HOW TO COMPLETE THIS TASK
The word "Copyright": in how many lines of the records does it appear? Reply with the number alone.

[[ AVAILABLE DATA open ]]

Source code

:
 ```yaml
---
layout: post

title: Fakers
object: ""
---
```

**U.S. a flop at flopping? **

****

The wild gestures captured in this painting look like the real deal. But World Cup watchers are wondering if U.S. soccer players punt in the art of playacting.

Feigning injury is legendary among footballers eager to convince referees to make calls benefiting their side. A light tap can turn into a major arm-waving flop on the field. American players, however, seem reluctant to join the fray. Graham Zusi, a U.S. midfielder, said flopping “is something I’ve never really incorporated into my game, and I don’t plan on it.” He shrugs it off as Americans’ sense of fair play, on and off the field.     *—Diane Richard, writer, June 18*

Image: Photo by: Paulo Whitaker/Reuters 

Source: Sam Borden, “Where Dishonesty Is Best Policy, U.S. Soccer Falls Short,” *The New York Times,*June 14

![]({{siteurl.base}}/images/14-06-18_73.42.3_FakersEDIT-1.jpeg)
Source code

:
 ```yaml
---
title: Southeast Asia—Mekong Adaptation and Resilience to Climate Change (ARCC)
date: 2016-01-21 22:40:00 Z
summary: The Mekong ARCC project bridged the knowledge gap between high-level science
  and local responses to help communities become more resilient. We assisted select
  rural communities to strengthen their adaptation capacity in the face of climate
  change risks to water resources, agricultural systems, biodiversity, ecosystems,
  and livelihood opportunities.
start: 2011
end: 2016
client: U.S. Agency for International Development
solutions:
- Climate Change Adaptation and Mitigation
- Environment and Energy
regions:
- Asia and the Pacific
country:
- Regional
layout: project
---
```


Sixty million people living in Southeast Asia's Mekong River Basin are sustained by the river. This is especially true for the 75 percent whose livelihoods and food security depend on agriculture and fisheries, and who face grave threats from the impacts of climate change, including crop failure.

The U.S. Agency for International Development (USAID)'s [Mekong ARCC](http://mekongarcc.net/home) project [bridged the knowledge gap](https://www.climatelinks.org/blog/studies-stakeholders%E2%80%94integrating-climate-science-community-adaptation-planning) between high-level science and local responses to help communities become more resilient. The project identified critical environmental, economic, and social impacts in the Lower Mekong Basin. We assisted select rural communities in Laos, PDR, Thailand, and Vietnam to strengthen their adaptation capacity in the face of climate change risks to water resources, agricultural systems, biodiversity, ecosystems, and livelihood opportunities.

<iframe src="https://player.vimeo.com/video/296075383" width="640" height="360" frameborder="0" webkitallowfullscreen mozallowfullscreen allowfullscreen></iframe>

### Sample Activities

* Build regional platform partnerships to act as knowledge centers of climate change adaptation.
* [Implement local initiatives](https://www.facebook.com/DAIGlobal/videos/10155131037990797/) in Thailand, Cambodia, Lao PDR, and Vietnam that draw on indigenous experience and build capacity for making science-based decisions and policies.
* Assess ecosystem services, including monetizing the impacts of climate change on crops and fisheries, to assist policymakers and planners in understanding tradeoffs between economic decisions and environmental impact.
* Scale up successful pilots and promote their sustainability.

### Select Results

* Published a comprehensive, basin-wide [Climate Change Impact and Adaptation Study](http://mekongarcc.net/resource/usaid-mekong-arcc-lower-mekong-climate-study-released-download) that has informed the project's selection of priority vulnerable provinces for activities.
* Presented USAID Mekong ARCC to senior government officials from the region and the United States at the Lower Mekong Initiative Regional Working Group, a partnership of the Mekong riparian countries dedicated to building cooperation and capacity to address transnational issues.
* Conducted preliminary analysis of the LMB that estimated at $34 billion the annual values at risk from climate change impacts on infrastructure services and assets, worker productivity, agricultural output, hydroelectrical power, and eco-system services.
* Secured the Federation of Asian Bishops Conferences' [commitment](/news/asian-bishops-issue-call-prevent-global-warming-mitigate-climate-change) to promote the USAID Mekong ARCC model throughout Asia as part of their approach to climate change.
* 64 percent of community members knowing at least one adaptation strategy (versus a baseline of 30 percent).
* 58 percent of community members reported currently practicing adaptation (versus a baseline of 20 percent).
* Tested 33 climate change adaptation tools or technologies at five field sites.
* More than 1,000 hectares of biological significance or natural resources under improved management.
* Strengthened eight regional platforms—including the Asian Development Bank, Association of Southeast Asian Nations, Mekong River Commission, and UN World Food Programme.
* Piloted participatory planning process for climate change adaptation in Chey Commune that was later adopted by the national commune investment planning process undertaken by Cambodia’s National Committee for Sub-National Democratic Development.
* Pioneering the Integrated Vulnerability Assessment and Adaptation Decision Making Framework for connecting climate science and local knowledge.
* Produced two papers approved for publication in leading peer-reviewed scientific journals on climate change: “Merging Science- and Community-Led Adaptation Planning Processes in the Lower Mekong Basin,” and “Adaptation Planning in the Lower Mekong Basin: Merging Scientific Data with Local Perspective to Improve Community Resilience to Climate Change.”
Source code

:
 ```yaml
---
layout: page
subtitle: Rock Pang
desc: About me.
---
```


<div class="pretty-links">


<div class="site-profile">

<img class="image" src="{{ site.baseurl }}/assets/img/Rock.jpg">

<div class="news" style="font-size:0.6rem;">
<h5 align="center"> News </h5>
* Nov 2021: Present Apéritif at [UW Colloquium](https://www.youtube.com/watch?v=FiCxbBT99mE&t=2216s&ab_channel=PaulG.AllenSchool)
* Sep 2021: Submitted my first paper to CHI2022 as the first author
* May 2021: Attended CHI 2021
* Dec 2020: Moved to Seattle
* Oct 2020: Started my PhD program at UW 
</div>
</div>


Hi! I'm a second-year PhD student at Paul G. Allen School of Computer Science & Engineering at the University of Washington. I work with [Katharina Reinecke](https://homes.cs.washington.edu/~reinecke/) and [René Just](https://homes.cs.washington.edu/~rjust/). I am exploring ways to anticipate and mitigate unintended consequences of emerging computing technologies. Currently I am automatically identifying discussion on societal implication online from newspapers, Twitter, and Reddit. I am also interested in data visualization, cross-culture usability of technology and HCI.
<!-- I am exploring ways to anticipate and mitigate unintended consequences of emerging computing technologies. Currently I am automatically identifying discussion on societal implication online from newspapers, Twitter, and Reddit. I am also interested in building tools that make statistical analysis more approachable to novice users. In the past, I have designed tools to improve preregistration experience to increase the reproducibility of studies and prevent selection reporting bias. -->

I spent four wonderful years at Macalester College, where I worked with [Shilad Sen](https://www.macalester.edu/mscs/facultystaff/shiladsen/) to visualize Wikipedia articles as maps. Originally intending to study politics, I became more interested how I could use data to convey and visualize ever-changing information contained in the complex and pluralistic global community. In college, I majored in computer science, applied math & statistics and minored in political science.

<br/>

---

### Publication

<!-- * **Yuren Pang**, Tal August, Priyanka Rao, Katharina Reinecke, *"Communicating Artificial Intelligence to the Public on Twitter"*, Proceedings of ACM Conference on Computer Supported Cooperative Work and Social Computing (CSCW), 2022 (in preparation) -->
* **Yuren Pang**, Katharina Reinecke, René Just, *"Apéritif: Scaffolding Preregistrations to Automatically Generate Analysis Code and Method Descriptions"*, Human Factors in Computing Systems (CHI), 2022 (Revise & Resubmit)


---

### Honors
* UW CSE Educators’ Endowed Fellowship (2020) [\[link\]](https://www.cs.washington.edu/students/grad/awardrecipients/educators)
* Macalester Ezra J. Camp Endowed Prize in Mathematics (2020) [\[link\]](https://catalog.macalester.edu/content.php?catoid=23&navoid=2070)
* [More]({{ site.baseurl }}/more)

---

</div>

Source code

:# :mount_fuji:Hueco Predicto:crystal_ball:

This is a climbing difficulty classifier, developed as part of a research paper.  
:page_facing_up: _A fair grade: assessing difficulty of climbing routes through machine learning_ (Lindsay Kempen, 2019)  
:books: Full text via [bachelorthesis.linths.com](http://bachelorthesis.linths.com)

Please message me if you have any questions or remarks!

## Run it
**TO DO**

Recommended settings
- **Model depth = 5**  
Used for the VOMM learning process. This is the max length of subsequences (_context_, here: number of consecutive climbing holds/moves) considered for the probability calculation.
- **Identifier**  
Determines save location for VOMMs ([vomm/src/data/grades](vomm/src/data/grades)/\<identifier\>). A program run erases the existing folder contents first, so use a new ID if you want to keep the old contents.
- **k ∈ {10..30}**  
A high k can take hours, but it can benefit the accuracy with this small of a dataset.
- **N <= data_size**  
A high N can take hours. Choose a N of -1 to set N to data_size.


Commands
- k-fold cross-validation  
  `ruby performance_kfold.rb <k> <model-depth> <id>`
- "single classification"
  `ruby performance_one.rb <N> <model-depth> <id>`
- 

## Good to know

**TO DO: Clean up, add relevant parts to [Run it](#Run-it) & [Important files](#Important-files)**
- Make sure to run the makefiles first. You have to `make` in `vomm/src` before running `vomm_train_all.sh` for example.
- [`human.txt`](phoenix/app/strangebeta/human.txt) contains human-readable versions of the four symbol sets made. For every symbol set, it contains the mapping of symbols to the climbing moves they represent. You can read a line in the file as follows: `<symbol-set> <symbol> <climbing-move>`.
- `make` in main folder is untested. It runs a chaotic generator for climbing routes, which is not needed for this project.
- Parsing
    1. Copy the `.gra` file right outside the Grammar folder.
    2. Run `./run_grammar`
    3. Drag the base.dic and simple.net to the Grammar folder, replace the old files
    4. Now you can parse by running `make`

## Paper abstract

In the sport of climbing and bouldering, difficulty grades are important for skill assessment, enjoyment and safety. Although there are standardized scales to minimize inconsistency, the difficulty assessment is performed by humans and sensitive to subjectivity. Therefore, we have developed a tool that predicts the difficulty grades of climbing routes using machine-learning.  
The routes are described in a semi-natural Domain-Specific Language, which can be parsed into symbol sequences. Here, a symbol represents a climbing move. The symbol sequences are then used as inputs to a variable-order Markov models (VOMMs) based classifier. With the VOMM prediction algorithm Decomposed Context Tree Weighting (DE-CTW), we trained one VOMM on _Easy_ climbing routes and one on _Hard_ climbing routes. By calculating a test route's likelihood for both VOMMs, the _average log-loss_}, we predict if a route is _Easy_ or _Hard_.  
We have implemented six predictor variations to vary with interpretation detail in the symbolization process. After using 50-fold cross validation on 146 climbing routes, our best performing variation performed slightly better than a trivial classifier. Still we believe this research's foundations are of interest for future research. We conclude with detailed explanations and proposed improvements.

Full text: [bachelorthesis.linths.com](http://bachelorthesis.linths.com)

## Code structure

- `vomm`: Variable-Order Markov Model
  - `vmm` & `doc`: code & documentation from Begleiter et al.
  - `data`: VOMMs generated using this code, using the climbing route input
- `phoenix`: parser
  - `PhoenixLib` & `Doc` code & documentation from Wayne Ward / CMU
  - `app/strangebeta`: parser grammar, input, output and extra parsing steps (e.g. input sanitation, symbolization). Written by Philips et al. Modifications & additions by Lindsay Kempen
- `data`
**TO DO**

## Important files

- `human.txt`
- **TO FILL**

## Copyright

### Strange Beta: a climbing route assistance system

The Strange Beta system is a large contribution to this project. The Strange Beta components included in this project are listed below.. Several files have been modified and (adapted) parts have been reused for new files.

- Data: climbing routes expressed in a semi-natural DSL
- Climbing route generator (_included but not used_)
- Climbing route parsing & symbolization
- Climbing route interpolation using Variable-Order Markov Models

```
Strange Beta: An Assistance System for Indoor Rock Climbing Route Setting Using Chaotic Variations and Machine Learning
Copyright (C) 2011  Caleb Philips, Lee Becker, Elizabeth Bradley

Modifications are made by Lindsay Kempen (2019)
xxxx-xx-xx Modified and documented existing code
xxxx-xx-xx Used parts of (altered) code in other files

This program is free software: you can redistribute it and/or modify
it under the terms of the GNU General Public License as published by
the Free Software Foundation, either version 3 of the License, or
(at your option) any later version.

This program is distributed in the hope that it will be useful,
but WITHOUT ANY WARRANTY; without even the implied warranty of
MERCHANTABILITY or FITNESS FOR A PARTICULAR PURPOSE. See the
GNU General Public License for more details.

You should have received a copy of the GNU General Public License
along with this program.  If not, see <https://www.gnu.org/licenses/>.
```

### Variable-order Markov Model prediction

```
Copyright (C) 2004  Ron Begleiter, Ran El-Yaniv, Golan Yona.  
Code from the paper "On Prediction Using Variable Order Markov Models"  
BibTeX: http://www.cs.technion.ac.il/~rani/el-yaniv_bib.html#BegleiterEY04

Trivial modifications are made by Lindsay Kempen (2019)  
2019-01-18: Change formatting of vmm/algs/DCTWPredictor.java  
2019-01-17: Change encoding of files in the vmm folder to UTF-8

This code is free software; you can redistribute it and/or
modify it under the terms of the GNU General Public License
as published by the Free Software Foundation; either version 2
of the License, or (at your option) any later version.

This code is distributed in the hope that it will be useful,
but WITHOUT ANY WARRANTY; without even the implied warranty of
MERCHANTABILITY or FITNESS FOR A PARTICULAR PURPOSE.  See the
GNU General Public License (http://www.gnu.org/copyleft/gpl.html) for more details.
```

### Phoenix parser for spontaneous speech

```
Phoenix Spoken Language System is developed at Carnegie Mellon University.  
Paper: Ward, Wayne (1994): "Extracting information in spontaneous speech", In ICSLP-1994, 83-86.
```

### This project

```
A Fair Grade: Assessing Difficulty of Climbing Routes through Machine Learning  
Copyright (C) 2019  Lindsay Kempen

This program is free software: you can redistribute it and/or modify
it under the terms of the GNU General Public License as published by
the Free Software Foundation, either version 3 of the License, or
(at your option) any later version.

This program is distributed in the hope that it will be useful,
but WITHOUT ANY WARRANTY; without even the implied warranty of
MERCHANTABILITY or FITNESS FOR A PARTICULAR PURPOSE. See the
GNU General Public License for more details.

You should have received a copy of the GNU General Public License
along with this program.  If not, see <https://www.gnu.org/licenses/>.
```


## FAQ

[[ AVAILABLE DATA closed ]]

RESULT OF THE EXERCISE
4